[[ Given data open ]]

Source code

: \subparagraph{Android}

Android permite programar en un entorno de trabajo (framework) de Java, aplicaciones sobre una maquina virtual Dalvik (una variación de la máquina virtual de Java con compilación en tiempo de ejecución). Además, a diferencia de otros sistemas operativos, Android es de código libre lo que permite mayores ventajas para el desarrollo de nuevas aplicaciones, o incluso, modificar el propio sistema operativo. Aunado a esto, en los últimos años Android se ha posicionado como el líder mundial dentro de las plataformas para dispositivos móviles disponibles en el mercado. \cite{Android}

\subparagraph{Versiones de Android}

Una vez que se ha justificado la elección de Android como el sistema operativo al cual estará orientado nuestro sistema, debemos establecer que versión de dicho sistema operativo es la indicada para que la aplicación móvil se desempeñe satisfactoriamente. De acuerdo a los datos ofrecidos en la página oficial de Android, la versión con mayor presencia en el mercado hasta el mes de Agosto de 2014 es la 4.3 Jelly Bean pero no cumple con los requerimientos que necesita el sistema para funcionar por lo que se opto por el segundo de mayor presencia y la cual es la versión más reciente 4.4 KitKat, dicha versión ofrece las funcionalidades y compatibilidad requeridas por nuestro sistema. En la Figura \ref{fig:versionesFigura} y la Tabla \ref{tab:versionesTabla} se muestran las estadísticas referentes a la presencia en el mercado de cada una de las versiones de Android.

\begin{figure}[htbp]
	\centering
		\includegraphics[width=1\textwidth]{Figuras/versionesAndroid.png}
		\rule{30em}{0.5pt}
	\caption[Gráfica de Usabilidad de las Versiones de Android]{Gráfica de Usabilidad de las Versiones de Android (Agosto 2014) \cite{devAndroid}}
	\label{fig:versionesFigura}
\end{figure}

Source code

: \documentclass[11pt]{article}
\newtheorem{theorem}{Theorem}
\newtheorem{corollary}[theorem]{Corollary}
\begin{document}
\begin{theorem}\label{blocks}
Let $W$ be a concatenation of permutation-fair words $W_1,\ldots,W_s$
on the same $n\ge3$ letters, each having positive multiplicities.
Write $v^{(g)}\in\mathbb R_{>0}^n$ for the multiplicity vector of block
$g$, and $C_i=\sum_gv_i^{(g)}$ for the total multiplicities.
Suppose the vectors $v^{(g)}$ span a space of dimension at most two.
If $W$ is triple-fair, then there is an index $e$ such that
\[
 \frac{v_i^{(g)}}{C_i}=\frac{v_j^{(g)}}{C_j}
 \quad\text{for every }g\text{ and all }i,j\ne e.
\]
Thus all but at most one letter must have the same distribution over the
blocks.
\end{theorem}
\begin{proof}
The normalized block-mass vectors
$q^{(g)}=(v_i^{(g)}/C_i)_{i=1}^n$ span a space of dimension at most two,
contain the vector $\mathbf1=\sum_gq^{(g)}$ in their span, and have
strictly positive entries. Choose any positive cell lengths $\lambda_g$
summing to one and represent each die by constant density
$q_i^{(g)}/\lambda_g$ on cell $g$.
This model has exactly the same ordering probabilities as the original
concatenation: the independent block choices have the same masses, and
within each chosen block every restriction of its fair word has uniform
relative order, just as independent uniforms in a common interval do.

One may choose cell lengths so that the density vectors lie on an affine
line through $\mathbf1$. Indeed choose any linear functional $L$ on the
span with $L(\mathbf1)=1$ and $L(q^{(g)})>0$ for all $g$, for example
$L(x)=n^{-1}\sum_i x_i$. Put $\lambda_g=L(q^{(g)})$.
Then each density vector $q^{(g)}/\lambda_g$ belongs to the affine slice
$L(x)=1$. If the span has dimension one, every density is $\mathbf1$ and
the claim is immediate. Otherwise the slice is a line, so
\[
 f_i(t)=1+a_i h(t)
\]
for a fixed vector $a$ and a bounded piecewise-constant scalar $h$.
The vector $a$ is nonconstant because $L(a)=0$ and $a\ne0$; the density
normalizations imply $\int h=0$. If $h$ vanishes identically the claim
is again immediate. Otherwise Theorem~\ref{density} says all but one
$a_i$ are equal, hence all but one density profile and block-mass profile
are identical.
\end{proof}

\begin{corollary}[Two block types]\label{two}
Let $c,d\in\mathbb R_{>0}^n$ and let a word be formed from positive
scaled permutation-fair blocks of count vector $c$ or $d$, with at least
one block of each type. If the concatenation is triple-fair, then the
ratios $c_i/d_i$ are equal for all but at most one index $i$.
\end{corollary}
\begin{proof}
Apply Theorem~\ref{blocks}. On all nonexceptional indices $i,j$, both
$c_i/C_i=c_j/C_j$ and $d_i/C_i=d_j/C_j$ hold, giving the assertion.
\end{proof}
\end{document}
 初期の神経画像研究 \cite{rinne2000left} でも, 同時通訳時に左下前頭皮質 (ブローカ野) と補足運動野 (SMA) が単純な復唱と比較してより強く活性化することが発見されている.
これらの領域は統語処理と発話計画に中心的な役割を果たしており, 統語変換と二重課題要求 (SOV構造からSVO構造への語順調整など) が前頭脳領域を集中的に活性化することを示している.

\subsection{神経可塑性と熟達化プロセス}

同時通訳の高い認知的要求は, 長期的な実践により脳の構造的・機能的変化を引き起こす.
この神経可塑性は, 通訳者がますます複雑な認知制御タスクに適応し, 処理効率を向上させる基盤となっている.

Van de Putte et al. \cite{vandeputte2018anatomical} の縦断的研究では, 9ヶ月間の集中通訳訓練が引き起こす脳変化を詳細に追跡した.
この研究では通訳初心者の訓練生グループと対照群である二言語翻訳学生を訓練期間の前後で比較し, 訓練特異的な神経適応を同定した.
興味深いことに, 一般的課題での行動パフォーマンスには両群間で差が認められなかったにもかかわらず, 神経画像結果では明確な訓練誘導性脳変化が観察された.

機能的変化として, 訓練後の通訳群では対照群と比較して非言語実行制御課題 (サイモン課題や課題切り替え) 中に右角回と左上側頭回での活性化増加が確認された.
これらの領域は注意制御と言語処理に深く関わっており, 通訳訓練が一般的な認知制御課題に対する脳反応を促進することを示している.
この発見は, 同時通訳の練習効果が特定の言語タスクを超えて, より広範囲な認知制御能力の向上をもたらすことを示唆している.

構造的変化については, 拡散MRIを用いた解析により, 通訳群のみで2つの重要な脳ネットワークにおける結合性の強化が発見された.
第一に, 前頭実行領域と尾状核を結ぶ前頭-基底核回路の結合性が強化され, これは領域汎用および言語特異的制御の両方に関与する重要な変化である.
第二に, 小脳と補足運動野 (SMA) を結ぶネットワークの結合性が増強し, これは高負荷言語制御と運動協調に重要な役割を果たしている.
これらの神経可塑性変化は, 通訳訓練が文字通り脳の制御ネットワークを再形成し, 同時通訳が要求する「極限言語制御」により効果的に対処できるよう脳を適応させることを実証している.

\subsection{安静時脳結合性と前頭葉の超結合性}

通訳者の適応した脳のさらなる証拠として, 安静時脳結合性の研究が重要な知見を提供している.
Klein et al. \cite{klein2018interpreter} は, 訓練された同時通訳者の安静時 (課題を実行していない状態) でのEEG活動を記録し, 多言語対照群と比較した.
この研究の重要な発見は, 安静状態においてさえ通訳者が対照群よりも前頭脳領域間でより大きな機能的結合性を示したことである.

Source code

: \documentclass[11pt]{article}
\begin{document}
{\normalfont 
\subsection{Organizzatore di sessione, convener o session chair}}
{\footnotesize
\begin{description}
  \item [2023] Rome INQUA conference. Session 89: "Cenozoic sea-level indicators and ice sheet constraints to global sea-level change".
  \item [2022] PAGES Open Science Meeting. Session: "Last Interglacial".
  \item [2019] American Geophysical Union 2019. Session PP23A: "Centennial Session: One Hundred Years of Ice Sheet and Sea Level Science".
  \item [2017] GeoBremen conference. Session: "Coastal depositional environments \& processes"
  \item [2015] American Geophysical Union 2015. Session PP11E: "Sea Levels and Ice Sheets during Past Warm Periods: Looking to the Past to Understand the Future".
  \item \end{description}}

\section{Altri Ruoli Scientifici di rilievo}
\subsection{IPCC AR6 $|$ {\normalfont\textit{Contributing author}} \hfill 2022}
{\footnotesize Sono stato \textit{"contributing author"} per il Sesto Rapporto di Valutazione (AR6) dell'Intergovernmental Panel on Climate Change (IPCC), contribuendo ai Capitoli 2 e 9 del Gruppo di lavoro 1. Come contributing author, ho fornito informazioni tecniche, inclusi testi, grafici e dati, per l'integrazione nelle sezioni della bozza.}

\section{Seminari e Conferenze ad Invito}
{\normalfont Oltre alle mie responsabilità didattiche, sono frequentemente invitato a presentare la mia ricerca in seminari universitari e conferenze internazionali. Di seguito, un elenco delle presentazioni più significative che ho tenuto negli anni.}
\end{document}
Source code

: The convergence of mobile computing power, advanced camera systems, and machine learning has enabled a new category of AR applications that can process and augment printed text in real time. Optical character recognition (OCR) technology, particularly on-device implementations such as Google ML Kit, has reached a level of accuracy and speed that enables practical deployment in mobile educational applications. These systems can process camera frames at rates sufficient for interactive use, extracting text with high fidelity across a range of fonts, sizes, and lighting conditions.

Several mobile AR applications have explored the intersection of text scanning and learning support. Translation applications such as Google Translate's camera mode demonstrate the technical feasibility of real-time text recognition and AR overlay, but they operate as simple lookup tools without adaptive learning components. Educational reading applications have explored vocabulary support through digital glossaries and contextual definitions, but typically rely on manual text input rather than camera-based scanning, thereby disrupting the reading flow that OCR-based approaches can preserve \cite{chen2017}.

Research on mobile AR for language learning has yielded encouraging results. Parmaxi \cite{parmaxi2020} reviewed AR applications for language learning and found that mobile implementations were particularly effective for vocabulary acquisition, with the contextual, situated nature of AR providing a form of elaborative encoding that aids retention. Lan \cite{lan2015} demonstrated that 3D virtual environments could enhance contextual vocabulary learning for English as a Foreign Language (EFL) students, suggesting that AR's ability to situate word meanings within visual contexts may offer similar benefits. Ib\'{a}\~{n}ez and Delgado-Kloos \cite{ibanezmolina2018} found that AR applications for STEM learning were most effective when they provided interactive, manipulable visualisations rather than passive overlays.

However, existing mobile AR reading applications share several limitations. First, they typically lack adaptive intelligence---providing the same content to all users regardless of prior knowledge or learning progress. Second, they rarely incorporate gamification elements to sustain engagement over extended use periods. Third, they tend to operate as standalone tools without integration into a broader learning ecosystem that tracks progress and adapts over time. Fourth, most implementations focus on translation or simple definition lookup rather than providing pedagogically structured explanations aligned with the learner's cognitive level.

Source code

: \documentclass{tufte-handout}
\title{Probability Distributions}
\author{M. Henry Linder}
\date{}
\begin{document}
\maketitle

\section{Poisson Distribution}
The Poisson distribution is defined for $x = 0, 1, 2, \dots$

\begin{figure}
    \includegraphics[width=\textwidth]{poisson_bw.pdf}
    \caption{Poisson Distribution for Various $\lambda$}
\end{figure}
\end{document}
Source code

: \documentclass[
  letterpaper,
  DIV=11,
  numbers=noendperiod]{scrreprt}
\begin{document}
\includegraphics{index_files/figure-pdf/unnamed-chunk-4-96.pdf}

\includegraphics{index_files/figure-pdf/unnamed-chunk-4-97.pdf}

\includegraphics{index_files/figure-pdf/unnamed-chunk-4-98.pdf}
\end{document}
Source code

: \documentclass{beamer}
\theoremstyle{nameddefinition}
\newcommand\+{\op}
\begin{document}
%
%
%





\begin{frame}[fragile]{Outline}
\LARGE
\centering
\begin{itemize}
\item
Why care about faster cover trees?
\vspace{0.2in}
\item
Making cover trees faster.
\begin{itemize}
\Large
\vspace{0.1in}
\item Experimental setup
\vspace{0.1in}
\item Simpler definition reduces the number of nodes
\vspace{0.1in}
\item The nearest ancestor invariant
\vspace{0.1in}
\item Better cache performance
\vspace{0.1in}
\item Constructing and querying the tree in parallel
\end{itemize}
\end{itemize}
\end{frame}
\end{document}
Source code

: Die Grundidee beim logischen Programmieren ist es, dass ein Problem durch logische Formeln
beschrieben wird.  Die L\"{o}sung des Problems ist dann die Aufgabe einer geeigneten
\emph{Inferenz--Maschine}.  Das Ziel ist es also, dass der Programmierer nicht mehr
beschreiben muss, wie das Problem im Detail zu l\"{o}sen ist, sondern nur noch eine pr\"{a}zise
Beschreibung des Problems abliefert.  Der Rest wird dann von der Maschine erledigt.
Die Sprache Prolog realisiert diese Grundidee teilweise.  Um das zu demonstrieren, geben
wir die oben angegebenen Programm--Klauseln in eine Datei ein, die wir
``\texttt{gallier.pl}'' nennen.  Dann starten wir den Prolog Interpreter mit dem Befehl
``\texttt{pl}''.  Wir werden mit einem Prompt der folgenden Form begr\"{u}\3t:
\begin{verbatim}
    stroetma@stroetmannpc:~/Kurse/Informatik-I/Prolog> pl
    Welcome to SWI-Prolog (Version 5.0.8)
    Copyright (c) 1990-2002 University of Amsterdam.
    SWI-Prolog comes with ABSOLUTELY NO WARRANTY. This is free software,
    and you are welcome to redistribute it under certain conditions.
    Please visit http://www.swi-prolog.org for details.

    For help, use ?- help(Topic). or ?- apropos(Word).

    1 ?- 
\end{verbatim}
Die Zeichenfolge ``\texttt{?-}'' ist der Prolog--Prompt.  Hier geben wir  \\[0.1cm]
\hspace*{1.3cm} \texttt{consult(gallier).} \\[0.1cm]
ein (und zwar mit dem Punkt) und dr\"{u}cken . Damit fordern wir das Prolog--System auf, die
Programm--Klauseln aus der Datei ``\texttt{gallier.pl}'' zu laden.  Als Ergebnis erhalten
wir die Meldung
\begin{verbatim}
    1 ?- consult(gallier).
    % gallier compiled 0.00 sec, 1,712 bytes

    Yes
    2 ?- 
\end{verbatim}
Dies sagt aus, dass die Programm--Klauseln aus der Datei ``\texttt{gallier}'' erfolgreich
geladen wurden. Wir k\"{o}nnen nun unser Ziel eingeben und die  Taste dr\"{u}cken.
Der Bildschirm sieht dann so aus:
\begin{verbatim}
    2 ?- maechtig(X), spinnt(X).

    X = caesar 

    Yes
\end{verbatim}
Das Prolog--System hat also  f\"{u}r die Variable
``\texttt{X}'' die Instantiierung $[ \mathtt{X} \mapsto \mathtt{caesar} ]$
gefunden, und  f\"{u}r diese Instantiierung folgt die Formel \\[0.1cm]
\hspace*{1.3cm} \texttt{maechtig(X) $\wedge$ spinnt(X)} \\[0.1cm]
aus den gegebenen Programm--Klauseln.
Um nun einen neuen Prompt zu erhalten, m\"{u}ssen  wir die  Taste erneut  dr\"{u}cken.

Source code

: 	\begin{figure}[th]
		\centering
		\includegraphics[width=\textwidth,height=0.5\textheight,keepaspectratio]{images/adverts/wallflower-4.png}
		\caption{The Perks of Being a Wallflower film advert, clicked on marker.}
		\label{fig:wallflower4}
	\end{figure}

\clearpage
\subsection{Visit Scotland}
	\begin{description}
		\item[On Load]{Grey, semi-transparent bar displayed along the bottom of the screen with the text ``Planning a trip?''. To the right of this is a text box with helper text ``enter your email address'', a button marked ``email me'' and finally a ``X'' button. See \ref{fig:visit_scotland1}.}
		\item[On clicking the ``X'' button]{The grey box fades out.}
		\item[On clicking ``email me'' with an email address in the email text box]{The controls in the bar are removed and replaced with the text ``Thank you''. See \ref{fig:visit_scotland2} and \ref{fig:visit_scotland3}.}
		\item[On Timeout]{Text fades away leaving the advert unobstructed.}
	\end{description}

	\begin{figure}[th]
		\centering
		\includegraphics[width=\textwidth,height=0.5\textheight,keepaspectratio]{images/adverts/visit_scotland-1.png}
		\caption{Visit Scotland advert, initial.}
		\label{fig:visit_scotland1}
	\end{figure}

[[ Given data closed ]]

Your output must contain exactly the lines from the one containing "Um nun einen" to the final line of the data above, and no other text.

Um nun einen neuen Prompt zu erhalten, m\"{u}ssen  wir die  Taste erneut  dr\"{u}cken.

Source code

: 	\begin{figure}[th]
		\centering
		\includegraphics[width=\textwidth,height=0.5\textheight,keepaspectratio]{images/adverts/wallflower-4.png}
		\caption{The Perks of Being a Wallflower film advert, clicked on marker.}
		\label{fig:wallflower4}
	\end{figure}

\clearpage
\subsection{Visit Scotland}
	\begin{description}
		\item[On Load]{Grey, semi-transparent bar displayed along the bottom of the screen with the text ``Planning a trip?''. To the right of this is a text box with helper text ``enter your email address'', a button marked ``email me'' and finally a ``X'' button. See \ref{fig:visit_scotland1}.}
		\item[On clicking the ``X'' button]{The grey box fades out.}
		\item[On clicking ``email me'' with an email address in the email text box]{The controls in the bar are removed and replaced with the text ``Thank you''. See \ref{fig:visit_scotland2} and \ref{fig:visit_scotland3}.}
		\item[On Timeout]{Text fades away leaving the advert unobstructed.}
	\end{description}

	\begin{figure}[th]
		\centering
		\includegraphics[width=\textwidth,height=0.5\textheight,keepaspectratio]{images/adverts/visit_scotland-1.png}
		\caption{Visit Scotland advert, initial.}
		\label{fig:visit_scotland1}
	\end{figure}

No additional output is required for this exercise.